Climate City Cup

Climate City Cup

The Climate City Cup is a competition for finding the most useful means in fighting climate change and spurring social collaboration on the city level. It aims to enable citizens to take on fast actions, get engaged and activated without waiting for national or international regulatory pressure. 

Idea

Today, every second person lives in a city. By about 2050, the cities’ share of the world’s inhabitants is believed to grow to up to 70%. Or as James Alexander from the city initiative C40 has put it at the 2018 Innovate4Climate meeting: “Every months, the world is adding a city the size of Singapore.” And already today, cities account for three quarters of the planet’s greenhouse gas emissions (See: external pageGIZ (2017): Challenges and Opportunities for Urban Climate Finance – Lessons Learned from eThekwini, Santiago de Chile and Chennai).

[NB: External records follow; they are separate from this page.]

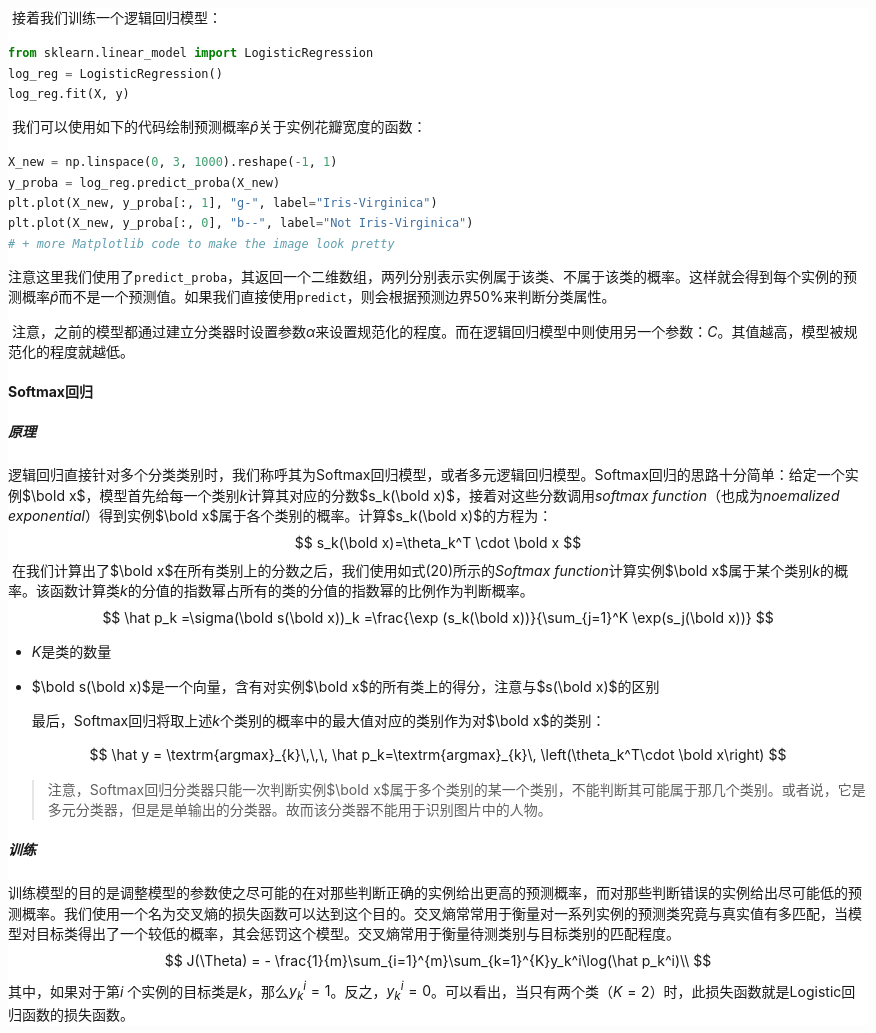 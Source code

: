​	接着我们训练一个逻辑回归模型：

```python
from sklearn.linear_model import LogisticRegression
log_reg = LogisticRegression() 
log_reg.fit(X, y)
```

​	我们可以使用如下的代码绘制预测概率$\hat p$关于实例花瓣宽度的函数：

```python
X_new = np.linspace(0, 3, 1000).reshape(-1, 1) 
y_proba = log_reg.predict_proba(X_new) 
plt.plot(X_new, y_proba[:, 1], "g-", label="Iris-Virginica") 
plt.plot(X_new, y_proba[:, 0], "b--", label="Not Iris-Virginica") 
# + more Matplotlib code to make the image look pretty
```

注意这里我们使用了`predict_proba`，其返回一个二维数组，两列分别表示实例属于该类、不属于该类的概率。这样就会得到每个实例的预测概率$\hat p$而不是一个预测值。如果我们直接使用`predict`，则会根据预测边界$50\%$来判断分类属性。

​	注意，之前的模型都通过建立分类器时设置参数$\alpha$来设置规范化的程度。而在逻辑回归模型中则使用另一个参数：$C$。其值越高，模型被规范化的程度就越低。

#### Softmax回归

##### 原理

​	逻辑回归直接针对多个分类类别时，我们称呼其为Softmax回归模型，或者多元逻辑回归模型。Softmax回归的思路十分简单：给定一个实例$\bold x$，模型首先给每一个类别$k$计算其对应的分数$s_k(\bold x)$，接着对这些分数调用*softmax function*（也成为*noemalized exponential*）得到实例$\bold x$属于各个类别的概率。计算$s_k(\bold x)$的方程为：
$$
s_k(\bold x)=\theta_k^T \cdot \bold x
$$
​	在我们计算出了$\bold x$在所有类别上的分数之后，我们使用如式$(20)$所示的*Softmax function*计算实例$\bold x$属于某个类别$k$的概率。该函数计算类$k$的分值的指数幂占所有的类的分值的指数幂的比例作为判断概率。
$$
\hat p_k =\sigma(\bold s(\bold x))_k =\frac{\exp (s_k(\bold x))}{\sum_{j=1}^K \exp(s_j(\bold x))}
$$

- $K$是类的数量

- $\bold s(\bold x)$是一个向量，含有对实例$\bold x$的所有类上的得分，注意与$s(\bold x)$的区别

    最后，Softmax回归将取上述$k$个类别的概率中的最大值对应的类别作为对$\bold x$的类别：

$$
\hat y = \textrm{argmax}_{k}\,\,\, \hat p_k=\textrm{argmax}_{k}\,
\left(\theta_k^T\cdot \bold x\right)
$$

>   注意，Softmax回归分类器只能一次判断实例$\bold x$属于多个类别的某一个类别，不能判断其可能属于那几个类别。或者说，它是多元分类器，但是是单输出的分类器。故而该分类器不能用于识别图片中的人物。
>

##### 训练

​	训练模型的目的是调整模型的参数使之尽可能的在对那些判断正确的实例给出更高的预测概率，而对那些判断错误的实例给出尽可能低的预测概率。我们使用一个名为交叉熵的损失函数可以达到这个目的。交叉熵常常用于衡量对一系列实例的预测类究竟与真实值有多匹配，当模型对目标类得出了一个较低的概率，其会惩罚这个模型。交叉熵常用于衡量待测类别与目标类别的匹配程度。
$$
J(\Theta) = - \frac{1}{m}\sum_{i=1}^{m}\sum_{k=1}^{K}y_k^i\log(\hat p_k^i)\\
$$
其中，如果对于第$i$ 个实例的目标类是$k$，那么$y_k^{i}=1$。反之，$y_k^{i}=0$。可以看出，当只有两个类（$K=2$）时，此损失函数就是Logistic回归函数的损失函数。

So cities will be the central actors in future climate change mitigation and adaptation. But how can cities be motivated to engage in climate protection? And how can they finance climate action? A study by the German GIZ summarizes the central problem: “The case
studies show that lack of awareness and political priority for climate change prevent cities from taking action. People tend to underestimate the costs of inaction versus potential co-benefits of climate smart development because they are very long term and difficult to
measure or quantify.” Consequently, GIZ issues the following recommendations to municipal authorities (excerpt):

  • “Assess and widely communicate long-term socio-economic impacts of climate change. This will create buy-in of citizens and governmental departments, increase demand for climate-smart urban services and infrastructures and help justify the costs of climate action. Such analyses should be conducted with support from academia.
  • Develop a citywide climate change strategy and make provisions for mainstreaming key priorities into sectoral strategies and urban planning. 
  • Exchange information on successful project proposals with other cities, possibly from other (but similar) countries. 
  •  Engage the private sector in climate action, e.g. by illustrating the effects of climate change on industries and by highlighting best practice examples of climate projects with good return on investment.”

Taking into account the above mentioned recommendations, we have developed a new approach to supporting cities in their efforts for engaging in urban mitigation, the so-called Climate City Olympics. The Olympic games are held every two years and attract hundreds of millions of viewers worldwide, just to see how people compete in different sports. Why not adopt this idea in other areas, such as countering climate change and fostering sustainability? And how can this format contribute to reaching the United Nations Sustainability Goals, as laid out in the Agenda 2030, the Paris Climate Accords, and elsewhere. A dedicated group of leading visionaries from universities, governments and civil society institutions met on May 7 and September 11, 2018, in Vienna to brainstorm on how to organize the Global City Climate Olympics, where cities and regions around the world would regularly compete for the best environmental-friendly, energy-efficient, resource-saving and crisis-proof solutions. The results of these workshops have led up to the following strategy

Organization of the first City Climate Cup

At the 2nd Workshop on Climate City Olympics, participants have agreed to accept the proposal of TIA Summit and the UNFCCC to

  • Start the 1st Climate City Olympics at the TIA Summit 2019 in Bangalore, India, July 2019.
  •   Award the winners of the 1st Climate City Olympics at the COP25 in Santiago de Chile, December 2019. 

The competition phase would thus last for five months. The first edition should be organized as a pilot version with a relatively small number of cities (5-10) from different continents.